> _YOUR TASK_:
From the entries below, reproduce exactly the line containing "Enter the points scored in the third", the line containing "without the input", and every line in between, with nothing added.

> _MATERIAL TO PROCESS_:
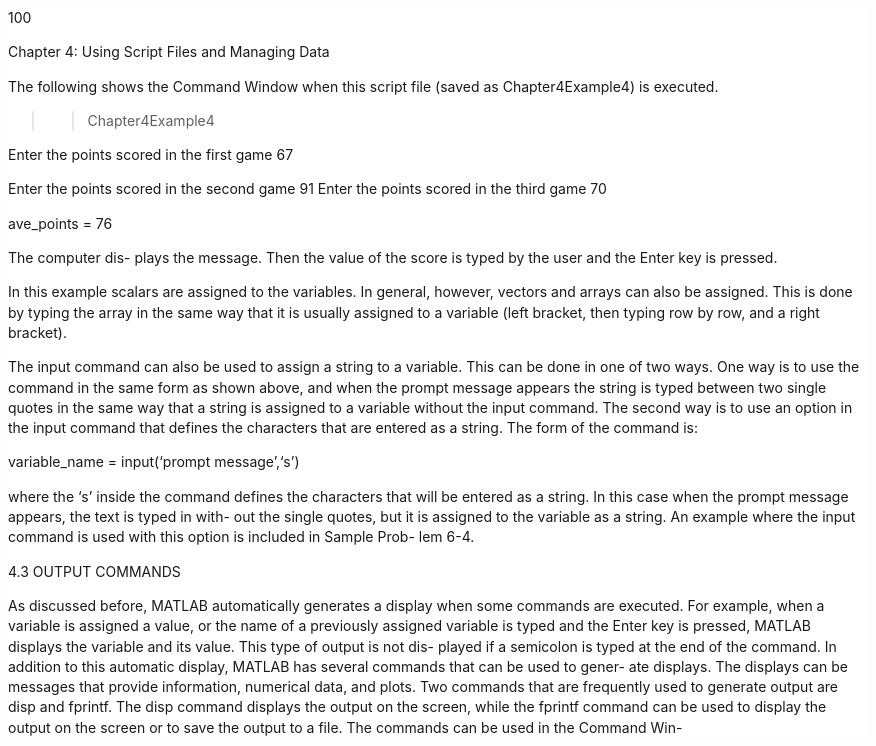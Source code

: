100

Chapter 4: Using Script Files and Managing Data

The  following  shows  the  Command  Window  when  this  script  file  (saved  as
Chapter4Example4) is executed.

>> Chapter4Example4

Enter the points scored in the first game   67

Enter the points scored in the second game   91
Enter the points scored in the third game   70

ave_points =
    76
>>

The computer dis-
plays the message.
Then the value of
the score is typed
by the user and
the Enter key is
pressed.

In  this  example  scalars  are  assigned  to  the  variables.  In  general,  however,
vectors and arrays can also be assigned. This is done by typing the array in the
same way that it is usually assigned to a variable (left bracket, then typing row
by row, and a right bracket).

The input command can also be used to assign a string to a variable. This
can be done in one of two ways. One way is to use the command in the same
form as shown above, and when the prompt message appears the string is typed
between two single quotes in the same way that a string is assigned to a variable
without the input command. The second way is to use an option in the input
command that defines the characters that are entered as a string. The form of
the command is:

variable_name = input(‘prompt message’,‘s’)

where the ‘s’ inside the command defines the characters that will be entered as
a string. In this case when the prompt message appears, the text is typed in with-
out the single quotes, but it is assigned to the variable as a string. An example
where the input command is used with this option is included in Sample Prob-
lem 6-4.

4.3 OUTPUT COMMANDS

As  discussed  before,  MATLAB  automatically  generates  a  display  when  some
commands are executed. For example, when a variable is assigned a value, or the
name  of  a  previously  assigned  variable  is  typed  and  the  Enter  key  is  pressed,
MATLAB  displays  the  variable  and  its  value.  This  type  of  output  is  not  dis-
played if a semicolon is typed at the end of the command. In addition to this
automatic display, MATLAB has several commands that can be used to gener-
ate displays. The displays can be messages that provide information, numerical
data, and plots. Two commands that are frequently used to generate output are
disp  and  fprintf.  The  disp  command  displays  the  output  on  the  screen,
while the fprintf command can be used to display the output on the screen or
to save the output to a file. The commands can be used in the Command Win-
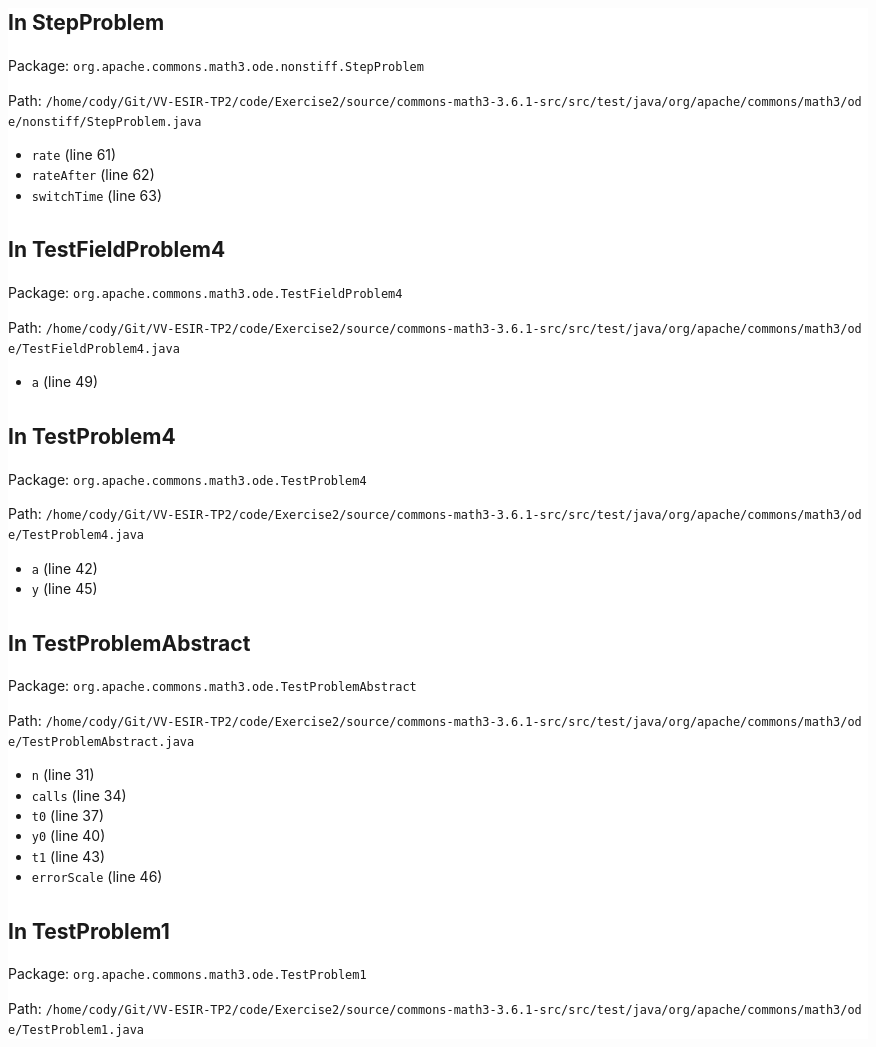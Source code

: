 
## In StepProblem

Package: `org.apache.commons.math3.ode.nonstiff.StepProblem`

Path: `/home/cody/Git/VV-ESIR-TP2/code/Exercise2/source/commons-math3-3.6.1-src/src/test/java/org/apache/commons/math3/ode/nonstiff/StepProblem.java`

- `rate` (line 61)
- `rateAfter` (line 62)
- `switchTime` (line 63)


## In TestFieldProblem4

Package: `org.apache.commons.math3.ode.TestFieldProblem4`

Path: `/home/cody/Git/VV-ESIR-TP2/code/Exercise2/source/commons-math3-3.6.1-src/src/test/java/org/apache/commons/math3/ode/TestFieldProblem4.java`

- `a` (line 49)


## In TestProblem4

Package: `org.apache.commons.math3.ode.TestProblem4`

Path: `/home/cody/Git/VV-ESIR-TP2/code/Exercise2/source/commons-math3-3.6.1-src/src/test/java/org/apache/commons/math3/ode/TestProblem4.java`

- `a` (line 42)
- `y` (line 45)


## In TestProblemAbstract

Package: `org.apache.commons.math3.ode.TestProblemAbstract`

Path: `/home/cody/Git/VV-ESIR-TP2/code/Exercise2/source/commons-math3-3.6.1-src/src/test/java/org/apache/commons/math3/ode/TestProblemAbstract.java`

- `n` (line 31)
- `calls` (line 34)
- `t0` (line 37)
- `y0` (line 40)
- `t1` (line 43)
- `errorScale` (line 46)


## In TestProblem1

Package: `org.apache.commons.math3.ode.TestProblem1`

Path: `/home/cody/Git/VV-ESIR-TP2/code/Exercise2/source/commons-math3-3.6.1-src/src/test/java/org/apache/commons/math3/ode/TestProblem1.java`
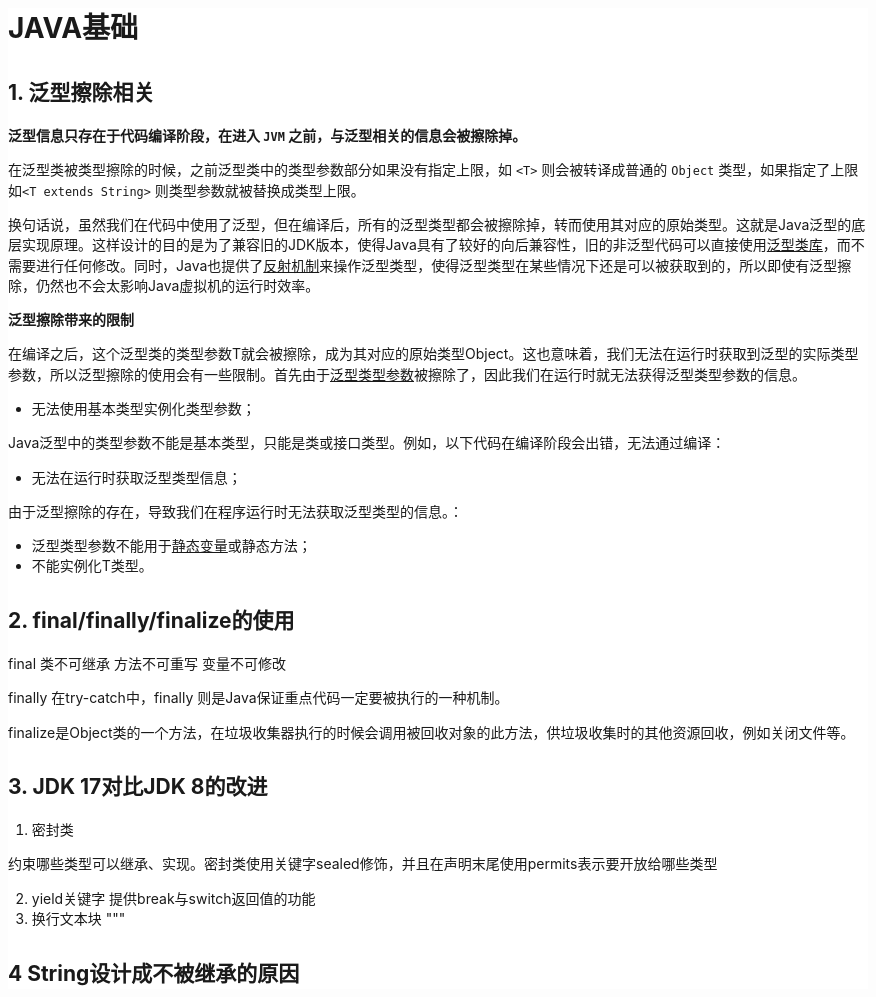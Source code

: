 # JAVA基础



## 1. 泛型擦除相关

**泛型信息只存在于代码编译阶段，在进入 `JVM` 之前，与泛型相关的信息会被擦除掉。**

在泛型类被类型擦除的时候，之前泛型类中的类型参数部分如果没有指定上限，如 `<T>` 则会被转译成普通的 `Object` 类型，如果指定了上限如`<T extends String>` 则类型参数就被替换成类型上限。

换句话说，虽然我们在代码中使用了泛型，但在编译后，所有的泛型类型都会被擦除掉，转而使用其对应的原始类型。这就是Java泛型的底层实现原理。这样设计的目的是为了兼容旧的JDK版本，使得Java具有了较好的向后兼容性，旧的非泛型代码可以直接使用[泛型类库](https://www.zhihu.com/search?q=泛型类库&search_source=Entity&hybrid_search_source=Entity&hybrid_search_extra={"sourceType"%3A"answer"%2C"sourceId"%3A3090233220})，而不需要进行任何修改。同时，Java也提供了[反射机制](https://www.zhihu.com/search?q=反射机制&search_source=Entity&hybrid_search_source=Entity&hybrid_search_extra={"sourceType"%3A"answer"%2C"sourceId"%3A3090233220})来操作泛型类型，使得泛型类型在某些情况下还是可以被获取到的，所以即使有泛型擦除，仍然也不会太影响Java虚拟机的运行时效率。

**泛型擦除带来的限制**

在编译之后，这个泛型类的类型参数T就会被擦除，成为其对应的原始类型Object。这也意味着，我们无法在运行时获取到泛型的实际类型参数，所以泛型擦除的使用会有一些限制。首先由于[泛型类型参数](https://www.zhihu.com/search?q=泛型类型参数&search_source=Entity&hybrid_search_source=Entity&hybrid_search_extra={"sourceType"%3A"answer"%2C"sourceId"%3A3090233220})被擦除了，因此我们在运行时就无法获得泛型类型参数的信息。

- 无法使用基本类型实例化类型参数；

Java泛型中的类型参数不能是基本类型，只能是类或接口类型。例如，以下代码在编译阶段会出错，无法通过编译：

- 无法在运行时获取泛型类型信息；

由于泛型擦除的存在，导致我们在程序运行时无法获取泛型类型的信息。：



- 泛型类型参数不能用于[静态变量](https://www.zhihu.com/search?q=静态变量&search_source=Entity&hybrid_search_source=Entity&hybrid_search_extra={"sourceType"%3A"answer"%2C"sourceId"%3A3090233220})或静态方法；
- 不能实例化T类型。

## 2. final/finally/finalize的使用

final   类不可继承  方法不可重写  变量不可修改

finally  在try-catch中，finally 则是Java保证重点代码一定要被执行的一种机制。

finalize是Object类的一个方法，在垃圾收集器执行的时候会调用被回收对象的此方法，供垃圾收集时的其他资源回收，例如关闭文件等。



## 3. JDK 17对比JDK 8的改进

1. 密封类

约束哪些类型可以继承、实现。密封类使用关键字sealed修饰，并且在声明末尾使用permits表示要开放给哪些类型

2. yield关键字  提供break与switch返回值的功能
3. 换行文本块  """

## 4 String设计成不被继承的原因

> _EXPECTED ANSWER_:
Enter the points scored in the third game   70

ave_points =
    76
>>

The computer dis-
plays the message.
Then the value of
the score is typed
by the user and
the Enter key is
pressed.

In  this  example  scalars  are  assigned  to  the  variables.  In  general,  however,
vectors and arrays can also be assigned. This is done by typing the array in the
same way that it is usually assigned to a variable (left bracket, then typing row
by row, and a right bracket).

The input command can also be used to assign a string to a variable. This
can be done in one of two ways. One way is to use the command in the same
form as shown above, and when the prompt message appears the string is typed
between two single quotes in the same way that a string is assigned to a variable
without the input command. The second way is to use an option in the input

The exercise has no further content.